Reaching Out Toward Risk and Glory

Daniel Boone Escorting Settlers through the Cumberland Gap, an 1851 oil painting by George Caleb Bingham. Bingham’s art was especially influential in crafting and spreading popular myths about American national identity in the era of westward expansion.

Daniel Boone Escorting Settlers through the Cumberland Gap, an 1851 oil painting by George Caleb Bingham. Bingham’s art was especially influential in crafting and spreading popular myths about American national identity in the era of westward expansion.


Daniel Boone was a “long hunter.”

Every Fall, he’d leave his home and family in North Carolina and roam the woods for 2 or 3 months to collect buckskins and beaver pelts, and he was good at it.

Daniel’s reputation as a tracker, hunter, and trapper spread, and a few wealthy landowners asked him for help.

They wanted more land, and the Appalachian mountains were a problem. The mountains stood in the way of beautiful rolling meadows and fertile soil in central Kentucky.
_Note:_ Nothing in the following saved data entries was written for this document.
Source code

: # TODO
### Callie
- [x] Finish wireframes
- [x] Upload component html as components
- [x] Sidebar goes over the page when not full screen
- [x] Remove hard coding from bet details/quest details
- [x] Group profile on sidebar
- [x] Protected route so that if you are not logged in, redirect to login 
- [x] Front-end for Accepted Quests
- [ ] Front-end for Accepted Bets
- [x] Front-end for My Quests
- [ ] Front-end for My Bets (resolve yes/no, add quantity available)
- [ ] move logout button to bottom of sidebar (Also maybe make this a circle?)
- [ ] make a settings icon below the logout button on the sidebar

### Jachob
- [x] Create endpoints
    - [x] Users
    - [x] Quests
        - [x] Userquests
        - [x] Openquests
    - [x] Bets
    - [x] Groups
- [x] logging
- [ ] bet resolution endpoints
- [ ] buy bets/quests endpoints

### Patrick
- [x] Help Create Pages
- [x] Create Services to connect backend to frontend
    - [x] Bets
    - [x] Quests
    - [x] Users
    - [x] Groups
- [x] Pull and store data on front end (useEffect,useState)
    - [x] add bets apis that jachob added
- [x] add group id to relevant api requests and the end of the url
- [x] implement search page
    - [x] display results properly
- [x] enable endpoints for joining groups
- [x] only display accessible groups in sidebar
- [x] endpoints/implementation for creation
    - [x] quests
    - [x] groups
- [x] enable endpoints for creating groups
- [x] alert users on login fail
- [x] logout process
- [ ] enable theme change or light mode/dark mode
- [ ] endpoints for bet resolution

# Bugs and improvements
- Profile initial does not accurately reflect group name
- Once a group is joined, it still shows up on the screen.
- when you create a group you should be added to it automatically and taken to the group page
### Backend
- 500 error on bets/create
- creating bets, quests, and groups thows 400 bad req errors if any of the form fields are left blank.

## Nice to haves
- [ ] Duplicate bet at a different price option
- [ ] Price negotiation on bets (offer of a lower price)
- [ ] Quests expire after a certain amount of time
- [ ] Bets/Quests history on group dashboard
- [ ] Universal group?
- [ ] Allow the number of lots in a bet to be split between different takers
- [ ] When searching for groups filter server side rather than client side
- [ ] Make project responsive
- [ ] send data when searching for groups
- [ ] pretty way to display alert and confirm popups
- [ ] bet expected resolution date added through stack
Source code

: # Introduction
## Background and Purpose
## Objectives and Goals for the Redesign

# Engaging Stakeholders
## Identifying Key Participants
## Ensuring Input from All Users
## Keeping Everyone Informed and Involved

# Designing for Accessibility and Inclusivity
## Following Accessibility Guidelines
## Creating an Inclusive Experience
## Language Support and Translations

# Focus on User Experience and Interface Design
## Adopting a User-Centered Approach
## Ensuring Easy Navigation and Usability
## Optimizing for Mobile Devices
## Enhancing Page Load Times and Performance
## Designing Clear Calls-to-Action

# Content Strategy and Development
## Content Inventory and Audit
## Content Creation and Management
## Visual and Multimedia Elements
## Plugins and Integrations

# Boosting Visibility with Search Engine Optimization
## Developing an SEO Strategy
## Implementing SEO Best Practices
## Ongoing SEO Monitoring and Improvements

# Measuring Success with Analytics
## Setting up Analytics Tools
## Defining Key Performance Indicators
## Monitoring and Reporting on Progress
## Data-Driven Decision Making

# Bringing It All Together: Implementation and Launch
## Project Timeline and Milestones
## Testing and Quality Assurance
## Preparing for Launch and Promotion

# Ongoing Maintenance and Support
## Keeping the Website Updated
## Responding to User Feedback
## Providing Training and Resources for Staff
Daniel had no formal education, but no one knew the woods better. They asked Daniel to find a way to Kentucky. A passable gap in the mountains.

It was a dangerous ask.

No American settler knew what was beyond the mountains. Maybe beasts. Impassable terrain. American Indians.
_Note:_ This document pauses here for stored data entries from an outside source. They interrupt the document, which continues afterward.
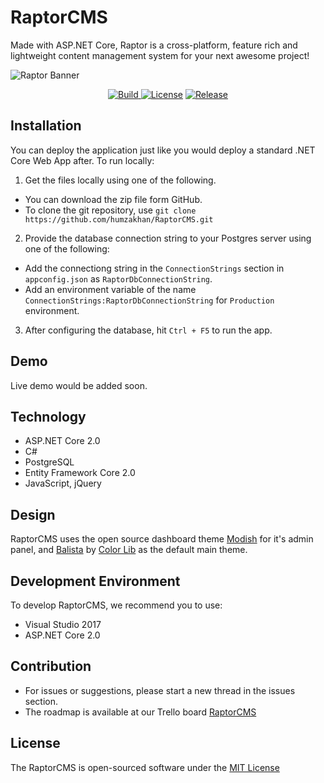 # RaptorCMS
Made with ASP.NET Core, Raptor is a cross-platform, feature rich and lightweight content management system for your next awesome project!

![Raptor Banner](https://imgur.com/wzzojaD.png)


<p align="center">
  <a href="https://travis-ci.org/humzakhan/RaptorCMS">
    <img src="https://travis-ci.org/humzakhan/RaptorCMS.svg?branch=master" alt="Build" />
  </a>
  <a href="http://opensource.org/licenses/MIT"><img src="https://img.shields.io/github/license/mashape/apistatus.svg" alt="License" /></a>
  <a href="https://github.com/humzakhan/RaptorCMS/releases"><img src="https://img.shields.io/github/release/humzakhan/RaptorCMS.svg?style=flat-square" alt="Release" /></a>
</p>

## Installation

You can deploy the application just like you would deploy a standard .NET Core Web App after. To run locally:

1. Get the files locally using one of the following.
- You can download the zip file form GitHub.
- To clone the git repository, use `git clone https://github.com/humzakhan/RaptorCMS.git`

2. Provide the database connection string to your Postgres server using one of the following:
- Add the connectiong string in the `ConnectionStrings` section in `appconfig.json` as `RaptorDbConnectionString`.
- Add an environment variable of the name `ConnectionStrings:RaptorDbConnectionString` for `Production` environment.

3. After configuring the database, hit `Ctrl + F5` to run the app.

## Demo

Live demo would be added soon.

## Technology

- ASP.NET Core 2.0
- C#
- PostgreSQL
- Entity Framework Core 2.0
- JavaScript, jQuery

## Design

RaptorCMS uses the open source dashboard theme [Modish](https://github.com/humzakhan/Modish) for it's admin panel, and [Balista](https://colorlib.com/) by [Color Lib](https://colorlib.com/) as the default main theme.

## Development Environment

To develop RaptorCMS, we recommend you to use:

- Visual Studio 2017
- ASP.NET Core 2.0

## Contribution

- For issues or suggestions, please start a new thread in the issues section.
- The roadmap is available at our Trello board [RaptorCMS](https://trello.com/b/C1U5X4DB/raptorcms)

## License

The RaptorCMS is open-sourced software under the [MIT License](http://opensource.org/licenses/MIT)

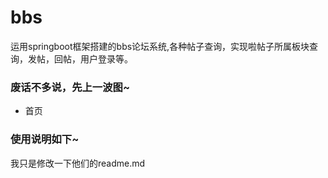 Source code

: # bbs
运用springboot框架搭建的bbs论坛系统,各种帖子查询，实现啦帖子所属板块查询，发帖，回帖，用户登录等。
### 废话不多说，先上一波图~
- 首页


### 使用说明如下~

我只是修改一下他们的readme.md
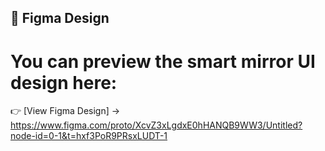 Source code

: ## 🎨 Figma Design

# You can preview the smart mirror UI design here:  
👉 [View Figma Design] -> https://www.figma.com/proto/XcvZ3xLgdxE0hHANQB9WW3/Untitled?node-id=0-1&t=hxf3PoR9PRsxLUDT-1

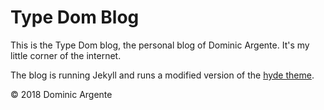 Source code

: # Type Dom Blog

This is the Type Dom blog, the personal blog of Dominic Argente. It's my little corner of the internet.

The blog is running Jekyll and runs a modified version of the [hyde theme](https://github.com/poole/hyde).

© 2018 Dominic Argente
Daniel was in his mid-30s, with a wife, Rebecca, and five children. Taking the job meant leaving them behind for a year. Maybe two. Maybe forever.
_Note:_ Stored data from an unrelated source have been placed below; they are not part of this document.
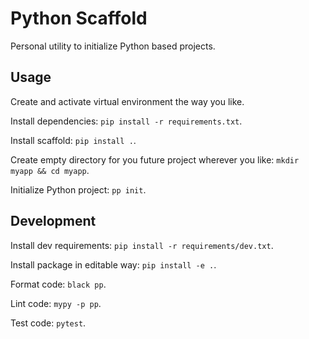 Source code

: # Python Scaffold

Personal utility to initialize Python based projects.

## Usage

Create and activate virtual environment the way you like.

Install dependencies: `pip install -r requirements.txt`.

Install scaffold: `pip install .`.

Create empty directory for you future project wherever you like: `mkdir myapp && cd myapp`.

Initialize Python project: `pp init`.

## Development

Install dev requirements: `pip install -r requirements/dev.txt`.

Install package in editable way: `pip install -e .`.

Format code: `black pp`.

Lint code: `mypy -p pp`.

Test code: `pytest`.
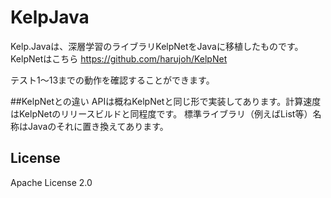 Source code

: # KelpJava
Kelp.Javaは、深層学習のライブラリKelpNetをJavaに移植したものです。
KelpNetはこちら https://github.com/harujoh/KelpNet

テスト1～13までの動作を確認することができます。

##KelpNetとの違い
APIは概ねKelpNetと同じ形で実装してあります。計算速度はKelpNetのリリースビルドと同程度です。
標準ライブラリ（例えばList等）名称はJavaのそれに置き換えてあります。

## License
Apache License 2.0

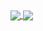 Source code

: <a href="https://github.com/anuraghazra/github-readme-stats">
  <img align="center" src="https://github-readme-stats.vercel.app/api?username=rinturaj&count_private=true&show_icons=true&include_all_commits=true&hide_border=true&hide_title=true" />
</a>
<a href="https://github.com/anuraghazra/github-readme-stats">
  <img align="center" src="https://github-readme-stats.vercel.app/api/top-langs/?username=rinturaj&langs_count=3&hide_title=true&hide_border=true" />
</a>
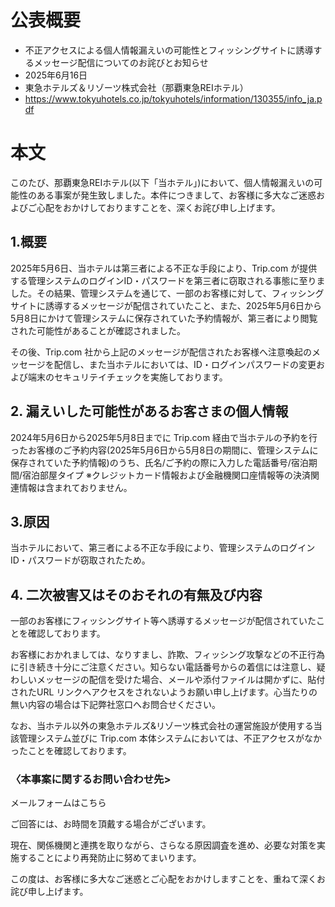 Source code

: # 公表概要
- 不正アクセスによる個人情報漏えいの可能性とフィッシングサイトに誘導するメッセージ配信についてのお詫びとお知らせ
- 2025年6月16日
- 東急ホテルズ＆リゾーツ株式会社（那覇東急REIホテル）
- https://www.tokyuhotels.co.jp/tokyuhotels/information/130355/info_ja.pdf

# 本文
このたび、那覇東急REIホテル(以下「当ホテル」)において、個人情報漏えいの可能性のある事案が発生致しました。本件につきまして、お客様に多大なご迷惑およびご心配をおかけしておりますことを、深くお詫び申し上げます。

## 1.概要
2025年5月6日、当ホテルは第三者による不正な手段により、Trip.com が提供する管理システムのログインID・パスワードを第三者に窃取される事態に至りました。その結果、管理システムを通じて、一部のお客様に対して、フィッシングサイトに誘導するメッセージが配信されていたこと、また、2025年5月6日から5月8日にかけて管理システムに保存されていた予約情報が、第三者により閲覧された可能性があることが確認されました。

その後、Trip.com 社から上記のメッセージが配信されたお客様へ注意喚起のメッセージを配信し、また当ホテルにおいては、ID・ログインパスワードの変更および端末のセキュリテイチェックを実施しております。

## 2. 漏えいした可能性があるお客さまの個人情報
2024年5月6日から2025年5月8日までに Trip.com 経由で当ホテルの予約を行ったお客様のご予約内容(2025年5月6日から5月8日の期間に、管理システムに保存されていた予約情報)のうち、氏名/ご予約の際に入力した電話番号/宿泊期間/宿泊部屋タイプ ※クレジットカード情報および金融機関口座情報等の決済関連情報は含まれておりません。

## 3.原因
当ホテルにおいて、第三者による不正な手段により、管理システムのログインID・パスワードが窃取されたため。

## 4. 二次被害又はそのおそれの有無及び内容
一部のお客様にフィッシングサイト等へ誘導するメッセージが配信されていたことを確認しております。

お客様におかれましては、なりすまし、詐欺、フィッシング攻撃などの不正行為に引き続き十分にご注意ください。知らない電話番号からの着信には注意し、疑わしいメッセージの配信を受けた場合、メールや添付ファイルは開かずに、貼付されたURL リンクヘアクセスをされないようお願い申し上げます。心当たりの無い内容の場合は下記弊社窓口へお問合せください。

なお、当ホテル以外の東急ホテルズ&リゾーツ株式会社の運営施設が使用する当該管理システム並びに Trip.com 本体システムにおいては、不正アクセスがなかったことを確認しております。

### 〈本事案に関するお問い合わせ先>
メールフォームはこちら

ご回答には、お時間を頂戴する場合がございます。

現在、関係機関と連携を取りながら、さらなる原因調査を進め、必要な対策を実施することにより再発防止に努めてまいります。

この度は、お客様に多大なご迷惑とご心配をおかけしますことを、重ねて深くお詫び申し上げます。
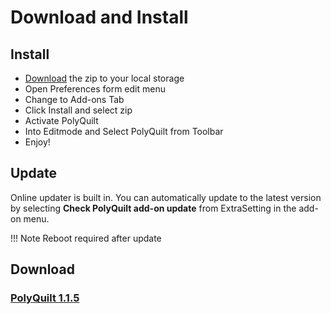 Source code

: # Download and Install

## Install

- [Download](##download) the zip to your local storage
- Open Preferences form edit menu
- Change to Add-ons Tab
- Click Install and select zip
- Activate PolyQuilt
- Into Editmode and Select PolyQuilt from Toolbar
- Enjoy!

## Update

Online updater is built in. You can automatically update to the latest version by selecting **Check PolyQuilt add-on update** from ExtraSetting in the add-on menu.

!!! Note
    Reboot required after update

## Download

### [PolyQuilt 1.1.5](https://github.com/sakana3/PolyQuilt/releases/download/1.1.5/PolyQuilt_v1.1.5.zip)

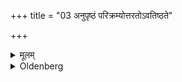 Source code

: +++
title = "03 अनुपृष्ठं परिक्रम्योत्तरतोऽवतिष्ठते"

+++

<details><summary>मूलम्</summary>

अनुपृष्ठं परिक्रम्योत्तरतोऽवतिष्ठते ३
</details>

<details><summary>Oldenberg</summary>

3. She then passes behind his back and stations herself to the north (of her husband).
</details>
It wasn’t even a sure bet that a pass existed. But with Rebecca’s blessing, Daniel said yes.

And he did it.

Daniel found The Cumberland Gap, a pass in the Appalachian mountains where hundreds of thousands of settlers would eventually travel to move Westward.

Daniel went on to live a life filled with more adventure. But the decision that made him an icon was saying yes to a long-shot job that required courage and sacrifice.

And finding the Cumberland Gap.

"In his mid-thirties a man either reaches out towards risk and glory or stays within the routines of the expected and ordinary. It is the age when men leave safe homes and jobs and go on voyages and odysseys and perform transforming sacrifices. It’s the age when Walt Whitman wrote ‘Leaves of Grass’ and Columbus started planning his voyage to the Indies. It’s an age at which visionaries become prophets, or explorers, or inventors, or make fools of themselves trying."

- Boone: A Biography, by Robert Morgan, 2007

There’s nothing wrong with staying within the routines of the expected and ordinary. When we reach out toward risk and glory, we may make fools of ourselves. We should feel confident the potential glory is worth the risk.

Sometimes, it is.

Where we are now is based on the decisions we made 5-10 years ago.

Where we’ll be in 5-10 years is based on the decisions we make now.

Expected and ordinary can be noble. But reaching out toward risk and glory is the only way to find The Cumberland Gap.